Demetrio Jimmy Papadimitriu (Presidency) and Jaime Ford (Public Works) were ordered detained by the Anti-Corruption Special Prosecutor’s Office, after being submitted to over 12 hours of interrogation.
The inquiries and arrests of the ministers are part of the investigations into bribes handed out by Odebrecht in Panama.
Luiz Eduardo Soares, a member of the Odebrecht [Bribery] Operations sector revealed in Brazil that he paid bribes to Ford. Miguel Batista, a lawyer for Ford, said the prosecutor has charged his client with money laundering. He denied the charges and said that he will bring the relevant remedies to revoke the arrest. He said that his client stripped himself of the electoral privilege he has as a candidate in the internal elections of the Democratic Change (CD) Party.
In Papadimitriu’s case, Luiz Antonio Mameri, responsible for paying bribes for Odebrecht, declared in Brazil that he gave $4 million to the minister of the Presidency in the last government.
Nicolás Brea, lawyer for Papadimitriu, confirmed Papadimitriu’s arrest for alleged laundering of capital. He said that the measure is unfair, and they would demonstrate that the ex-official did not receive Odebrecht bribes.
He explained that the former minister presented himself to the prosecution to avoid the arrest and investigation of his mother, Maria Bagatelles, also wanted by the prosecution as part of this process.
Papadimitriu told reporters, when he arrived at the prosecutor’s office: “I am here voluntarily, my mother [Mary Bagatelles de Papadimitriu] has been cited in one of the cases. I am appearing to see what it is, since I do not want it to be harmful to my Mom or any of my relatives.” His parents apparently had $10M in bank accounts linked to Odebrecht.

augieman
  9/8/2017 08:30 EST

@panamaJames
I would have thought you were a journalist wannabee

WMBGamboa
  9/8/2017 12:14 EST

volcan357 stated: "Panama saw a lot of positive changes under Martinelli. The president we have now doesn't seem to be able to accomplish as much by comparison."
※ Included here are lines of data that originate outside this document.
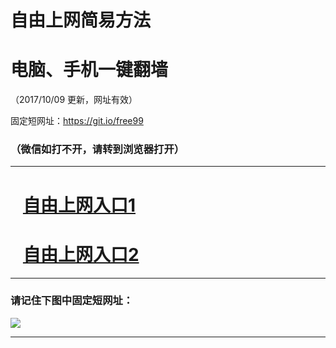 ﻿# 自由上网简易方法

# 电脑、手机一键翻墙

（2017/10/09 更新，网址有效）

固定短网址：https://git.io/free99

### （微信如打不开，请转到浏览器打开）


***





# &nbsp;&nbsp; <a href="http://ft210891524.fwq-tz-1001.info/fwqtz01.html?t=10090012966 " target="_blank">自由上网入口1</a>
# &nbsp;&nbsp; <a href="http://ft1650320772.fwq-tz-1002.info/fwqtz02.html?t=100900117477 " target="_blank">自由上网入口2</a>
***

### 请记住下图中固定短网址：

<img src="https://s3-us-west-2.amazonaws.com/fwq-1001/yjfq-20170905okok.png" /> 


***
I agree that "Panama saw a lot of positive changes under Martinelli.” But Panamá also didn’t see a host of detrimental things that occurred under him: projects that were funded but never completed (e.g., Ciudad de Salud et al.), others that were funded but not even started, although the funds for them were dispersed and disappeared. The exposure of those corruptions and restitution of some of bribery funds from the Odebrecht scandali are accomplishments that Varela can claim.

Varela was chosen by the electorate in large part for his focus on eliminating governmental corruption, a truly Sisyphian undertaking. That focus appears both justified and wise, given the rampant corruption thus far exposed, the continuing harm to Panamá that corruption caused and causes, and the number of highly-placed, corrupt individuals so far implicated and incarcerated, . Unfortunately, this focus is less glitzy than an infrastructural focus and the progress that has been and is being made is much more difficult to demonstrate. Anticorruption progress is represented by legal battles. Those can only be learned about in the media; there are no visible physical manifestations, such as bulldozers, backhoes, teams of workers, new roads or concrete structures. And unlike an infrastructural program, the opposition to which ends at adoption, the opposition to an anticorruption program continues throughout the procedure until and unless the program aims are achieved. For those who read and listen, the anticorruption program is progressing despite the well-funded and very powerful opposition of forces from both inside and outside the government.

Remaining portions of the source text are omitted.